Bowls Victoria
- Sport: Bowls
- Jurisdiction: Victoria
- Founded: 1880
- Affiliation: Bowls Australia
- Location: Camberwell, Victoria
- President: Pat Schram
- CEO: Tony Sherwill
- Director: Liam Fleming Mark Casey Andrew Holmes Katie O'Halloran Kaz Rothwell

Official website
- www.bowlsvic.org.au
- Australia

= Bowls Victoria =

Bowls Victoria, established in 1880, is the governing body for the sport of bowls in the State of Victoria. In addition to its specific responsibility for governing the sport and the development of the game at all levels, it also has a social objective to enhance existing bowling communities and to position bowls clubs and the sport in the wider community.

Bowls Victoria has a responsibility to govern the game as directed by World Bowls and Bowls Australia, to run events at state level and also to run Pennant competition in the Metro region. We have representative teams at senior, under-25, under-18, over-60 and bowlers arm levels.
They also have a responsibility to promote the sport in the community at large and in minorities. Clubs can lean on Bowls Victoria for support in a range of areas.

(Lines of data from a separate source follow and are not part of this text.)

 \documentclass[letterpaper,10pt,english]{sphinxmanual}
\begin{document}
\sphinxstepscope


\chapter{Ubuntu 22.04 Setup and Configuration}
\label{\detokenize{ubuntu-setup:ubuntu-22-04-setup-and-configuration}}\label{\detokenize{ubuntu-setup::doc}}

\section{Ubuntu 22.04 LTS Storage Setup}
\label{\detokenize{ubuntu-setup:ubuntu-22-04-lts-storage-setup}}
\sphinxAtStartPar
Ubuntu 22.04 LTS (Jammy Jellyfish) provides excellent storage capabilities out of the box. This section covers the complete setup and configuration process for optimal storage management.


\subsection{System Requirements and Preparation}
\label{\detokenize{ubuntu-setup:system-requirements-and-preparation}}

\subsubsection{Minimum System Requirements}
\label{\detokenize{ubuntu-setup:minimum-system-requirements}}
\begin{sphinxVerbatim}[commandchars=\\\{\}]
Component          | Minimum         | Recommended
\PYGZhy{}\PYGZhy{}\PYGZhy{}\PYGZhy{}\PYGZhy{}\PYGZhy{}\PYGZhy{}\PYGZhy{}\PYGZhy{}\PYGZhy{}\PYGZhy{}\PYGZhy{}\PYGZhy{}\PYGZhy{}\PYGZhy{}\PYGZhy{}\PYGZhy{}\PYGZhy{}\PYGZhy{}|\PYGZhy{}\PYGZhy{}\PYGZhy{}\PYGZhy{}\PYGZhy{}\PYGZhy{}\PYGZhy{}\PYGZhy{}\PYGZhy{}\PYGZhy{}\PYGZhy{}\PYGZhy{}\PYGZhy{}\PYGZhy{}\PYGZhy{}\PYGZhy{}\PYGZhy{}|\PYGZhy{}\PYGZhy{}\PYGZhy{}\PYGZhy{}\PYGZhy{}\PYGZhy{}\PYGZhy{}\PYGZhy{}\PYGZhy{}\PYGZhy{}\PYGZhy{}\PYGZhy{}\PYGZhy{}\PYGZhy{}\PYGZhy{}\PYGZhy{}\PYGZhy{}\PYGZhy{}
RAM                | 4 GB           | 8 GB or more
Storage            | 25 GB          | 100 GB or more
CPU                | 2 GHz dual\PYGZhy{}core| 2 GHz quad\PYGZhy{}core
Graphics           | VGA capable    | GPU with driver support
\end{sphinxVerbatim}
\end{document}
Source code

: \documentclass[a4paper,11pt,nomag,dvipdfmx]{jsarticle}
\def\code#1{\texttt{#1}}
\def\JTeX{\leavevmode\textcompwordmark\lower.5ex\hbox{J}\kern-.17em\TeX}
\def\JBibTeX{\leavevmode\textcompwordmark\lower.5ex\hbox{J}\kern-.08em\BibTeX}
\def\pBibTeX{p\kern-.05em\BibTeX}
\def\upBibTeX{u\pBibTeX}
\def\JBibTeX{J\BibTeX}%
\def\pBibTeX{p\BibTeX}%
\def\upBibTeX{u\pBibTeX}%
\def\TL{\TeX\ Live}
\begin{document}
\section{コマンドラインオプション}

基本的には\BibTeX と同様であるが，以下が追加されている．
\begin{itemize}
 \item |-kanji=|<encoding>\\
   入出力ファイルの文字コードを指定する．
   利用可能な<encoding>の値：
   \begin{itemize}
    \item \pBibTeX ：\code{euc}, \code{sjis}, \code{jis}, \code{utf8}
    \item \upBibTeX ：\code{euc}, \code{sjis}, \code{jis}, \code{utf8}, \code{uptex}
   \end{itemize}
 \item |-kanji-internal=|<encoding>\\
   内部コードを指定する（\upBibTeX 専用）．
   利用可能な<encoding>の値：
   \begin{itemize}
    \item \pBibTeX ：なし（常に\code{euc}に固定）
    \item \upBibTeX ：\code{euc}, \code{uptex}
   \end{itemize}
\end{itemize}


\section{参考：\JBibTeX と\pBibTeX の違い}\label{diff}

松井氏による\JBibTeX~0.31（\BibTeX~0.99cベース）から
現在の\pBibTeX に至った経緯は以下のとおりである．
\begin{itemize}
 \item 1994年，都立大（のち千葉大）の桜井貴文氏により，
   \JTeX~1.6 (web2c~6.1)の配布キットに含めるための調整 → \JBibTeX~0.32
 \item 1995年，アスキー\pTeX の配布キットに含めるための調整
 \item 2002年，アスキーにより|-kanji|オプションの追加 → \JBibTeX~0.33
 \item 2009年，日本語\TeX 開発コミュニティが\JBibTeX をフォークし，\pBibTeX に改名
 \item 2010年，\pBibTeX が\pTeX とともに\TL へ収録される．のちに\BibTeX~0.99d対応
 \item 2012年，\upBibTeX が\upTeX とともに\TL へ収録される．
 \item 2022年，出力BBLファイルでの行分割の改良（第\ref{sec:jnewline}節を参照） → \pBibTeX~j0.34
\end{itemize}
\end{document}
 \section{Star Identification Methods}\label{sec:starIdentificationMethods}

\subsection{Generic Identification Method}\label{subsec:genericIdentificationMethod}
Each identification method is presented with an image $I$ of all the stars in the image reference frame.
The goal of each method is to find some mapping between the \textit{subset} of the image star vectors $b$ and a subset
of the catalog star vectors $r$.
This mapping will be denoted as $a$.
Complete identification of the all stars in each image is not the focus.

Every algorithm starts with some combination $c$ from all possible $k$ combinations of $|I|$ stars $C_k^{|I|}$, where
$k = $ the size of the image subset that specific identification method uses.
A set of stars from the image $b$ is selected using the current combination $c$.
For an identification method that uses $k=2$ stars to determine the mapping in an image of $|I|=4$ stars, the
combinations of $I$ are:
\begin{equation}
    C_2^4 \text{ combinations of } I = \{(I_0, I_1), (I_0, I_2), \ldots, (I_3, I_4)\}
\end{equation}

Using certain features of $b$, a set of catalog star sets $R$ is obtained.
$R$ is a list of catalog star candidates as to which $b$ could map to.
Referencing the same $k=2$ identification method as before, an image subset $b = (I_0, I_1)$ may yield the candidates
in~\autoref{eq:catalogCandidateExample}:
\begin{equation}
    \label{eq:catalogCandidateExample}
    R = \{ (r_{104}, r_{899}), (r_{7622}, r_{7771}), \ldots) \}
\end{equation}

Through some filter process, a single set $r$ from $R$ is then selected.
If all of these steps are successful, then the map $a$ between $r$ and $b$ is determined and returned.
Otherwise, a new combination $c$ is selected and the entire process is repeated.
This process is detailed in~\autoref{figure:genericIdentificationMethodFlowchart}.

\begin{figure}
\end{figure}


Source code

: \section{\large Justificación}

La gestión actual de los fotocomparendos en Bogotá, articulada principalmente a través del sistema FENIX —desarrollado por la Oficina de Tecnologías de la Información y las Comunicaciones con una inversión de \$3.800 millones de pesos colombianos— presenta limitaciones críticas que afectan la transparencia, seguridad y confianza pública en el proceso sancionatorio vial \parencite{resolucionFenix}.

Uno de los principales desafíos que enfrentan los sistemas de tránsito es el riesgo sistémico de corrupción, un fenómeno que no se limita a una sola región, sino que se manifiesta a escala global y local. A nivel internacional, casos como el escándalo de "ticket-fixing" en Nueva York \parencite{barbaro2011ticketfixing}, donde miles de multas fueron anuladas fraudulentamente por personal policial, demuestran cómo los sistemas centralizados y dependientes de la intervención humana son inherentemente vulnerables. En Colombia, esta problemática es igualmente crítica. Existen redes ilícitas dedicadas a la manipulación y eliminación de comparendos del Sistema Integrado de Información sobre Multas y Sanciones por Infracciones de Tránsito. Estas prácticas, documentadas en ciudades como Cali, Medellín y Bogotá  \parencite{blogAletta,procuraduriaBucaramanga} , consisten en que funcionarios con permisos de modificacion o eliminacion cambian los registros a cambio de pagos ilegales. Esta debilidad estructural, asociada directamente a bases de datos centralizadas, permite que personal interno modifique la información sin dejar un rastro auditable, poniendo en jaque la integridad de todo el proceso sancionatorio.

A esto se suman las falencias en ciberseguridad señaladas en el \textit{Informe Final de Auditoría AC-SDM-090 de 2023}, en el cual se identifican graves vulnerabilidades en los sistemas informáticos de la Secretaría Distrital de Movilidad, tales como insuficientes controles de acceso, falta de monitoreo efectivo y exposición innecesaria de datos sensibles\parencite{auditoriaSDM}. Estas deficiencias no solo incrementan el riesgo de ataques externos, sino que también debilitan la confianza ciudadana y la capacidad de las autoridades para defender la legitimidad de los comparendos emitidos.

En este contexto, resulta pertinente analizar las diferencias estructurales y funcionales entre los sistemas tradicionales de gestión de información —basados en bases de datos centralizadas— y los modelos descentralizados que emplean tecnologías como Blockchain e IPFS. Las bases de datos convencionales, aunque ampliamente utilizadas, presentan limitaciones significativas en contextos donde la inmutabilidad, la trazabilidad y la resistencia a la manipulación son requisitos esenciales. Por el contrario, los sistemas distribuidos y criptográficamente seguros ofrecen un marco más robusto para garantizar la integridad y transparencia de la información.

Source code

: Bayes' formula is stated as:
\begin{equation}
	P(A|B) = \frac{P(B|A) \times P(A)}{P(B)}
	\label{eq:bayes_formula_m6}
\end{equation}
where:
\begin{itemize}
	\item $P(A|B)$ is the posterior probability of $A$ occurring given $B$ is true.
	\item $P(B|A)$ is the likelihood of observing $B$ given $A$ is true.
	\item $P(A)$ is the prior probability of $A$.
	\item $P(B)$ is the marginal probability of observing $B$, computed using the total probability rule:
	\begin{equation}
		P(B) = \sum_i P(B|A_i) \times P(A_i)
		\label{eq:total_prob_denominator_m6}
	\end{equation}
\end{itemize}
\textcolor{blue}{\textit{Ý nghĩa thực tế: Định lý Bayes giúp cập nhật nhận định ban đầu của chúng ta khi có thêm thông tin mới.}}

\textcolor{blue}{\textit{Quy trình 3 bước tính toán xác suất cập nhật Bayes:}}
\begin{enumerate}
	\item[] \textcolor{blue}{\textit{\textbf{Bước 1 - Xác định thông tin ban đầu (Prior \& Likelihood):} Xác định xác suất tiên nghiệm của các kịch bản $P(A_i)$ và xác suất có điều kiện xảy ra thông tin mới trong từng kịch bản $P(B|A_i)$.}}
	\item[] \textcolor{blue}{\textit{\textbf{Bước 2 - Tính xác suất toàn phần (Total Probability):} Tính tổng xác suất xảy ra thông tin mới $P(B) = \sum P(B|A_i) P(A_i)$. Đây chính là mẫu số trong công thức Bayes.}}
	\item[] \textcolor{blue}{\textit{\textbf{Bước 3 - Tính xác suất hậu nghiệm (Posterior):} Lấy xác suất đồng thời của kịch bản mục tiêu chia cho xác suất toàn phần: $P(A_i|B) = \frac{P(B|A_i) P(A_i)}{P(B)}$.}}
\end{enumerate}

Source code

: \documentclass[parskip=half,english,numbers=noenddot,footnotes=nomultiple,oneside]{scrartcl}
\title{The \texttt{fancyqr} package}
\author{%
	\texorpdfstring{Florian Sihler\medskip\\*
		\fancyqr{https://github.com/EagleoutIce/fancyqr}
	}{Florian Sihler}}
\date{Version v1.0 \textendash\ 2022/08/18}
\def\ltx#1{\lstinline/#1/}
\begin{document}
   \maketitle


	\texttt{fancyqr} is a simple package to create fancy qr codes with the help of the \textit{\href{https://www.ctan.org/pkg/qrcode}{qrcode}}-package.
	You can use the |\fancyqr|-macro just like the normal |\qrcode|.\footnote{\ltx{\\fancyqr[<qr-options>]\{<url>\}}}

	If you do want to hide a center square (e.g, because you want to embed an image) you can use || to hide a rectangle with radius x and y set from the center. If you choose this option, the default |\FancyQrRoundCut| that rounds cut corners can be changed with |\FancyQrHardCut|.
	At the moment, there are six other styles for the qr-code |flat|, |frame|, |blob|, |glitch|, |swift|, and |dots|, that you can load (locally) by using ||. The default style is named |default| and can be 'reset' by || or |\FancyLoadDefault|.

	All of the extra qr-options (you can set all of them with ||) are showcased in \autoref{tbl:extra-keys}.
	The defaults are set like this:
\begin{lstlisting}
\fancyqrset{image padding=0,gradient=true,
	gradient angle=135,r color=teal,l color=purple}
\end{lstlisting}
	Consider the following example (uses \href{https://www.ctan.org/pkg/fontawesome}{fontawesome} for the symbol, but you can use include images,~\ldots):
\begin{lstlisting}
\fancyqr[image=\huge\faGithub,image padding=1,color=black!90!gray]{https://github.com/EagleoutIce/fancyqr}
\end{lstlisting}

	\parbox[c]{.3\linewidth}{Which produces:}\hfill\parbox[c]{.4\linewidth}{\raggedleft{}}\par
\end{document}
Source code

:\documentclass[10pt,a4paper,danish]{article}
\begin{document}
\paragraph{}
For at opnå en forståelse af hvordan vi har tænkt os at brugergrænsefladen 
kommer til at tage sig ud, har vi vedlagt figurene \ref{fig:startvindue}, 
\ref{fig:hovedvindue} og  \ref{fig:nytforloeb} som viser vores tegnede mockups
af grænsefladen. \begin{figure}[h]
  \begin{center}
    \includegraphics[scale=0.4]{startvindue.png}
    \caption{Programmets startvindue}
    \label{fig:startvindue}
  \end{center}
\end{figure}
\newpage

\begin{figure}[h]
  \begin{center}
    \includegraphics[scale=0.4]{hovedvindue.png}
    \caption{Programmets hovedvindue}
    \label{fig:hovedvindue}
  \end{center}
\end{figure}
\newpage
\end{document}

There are over 520 bowls clubs across Victoria, with 50,000 plus members affiliated with Bowls Victoria.

==History==

Whilst the game of bowls was well established in Victoria from the 1860s, there was no governing association for the sport until 1880. As early as July 4, 1867, the six clubs in existence at the time, including the oldest Melbourne Bowling Club, met and agreed to a set of rules for the game to be used in inter club matches. Whilst the clubs had regular competition, it was not until 1880, when a Victorian side visited New South Wales, that the Victorian Bowling Association was founded on 23 July 1880.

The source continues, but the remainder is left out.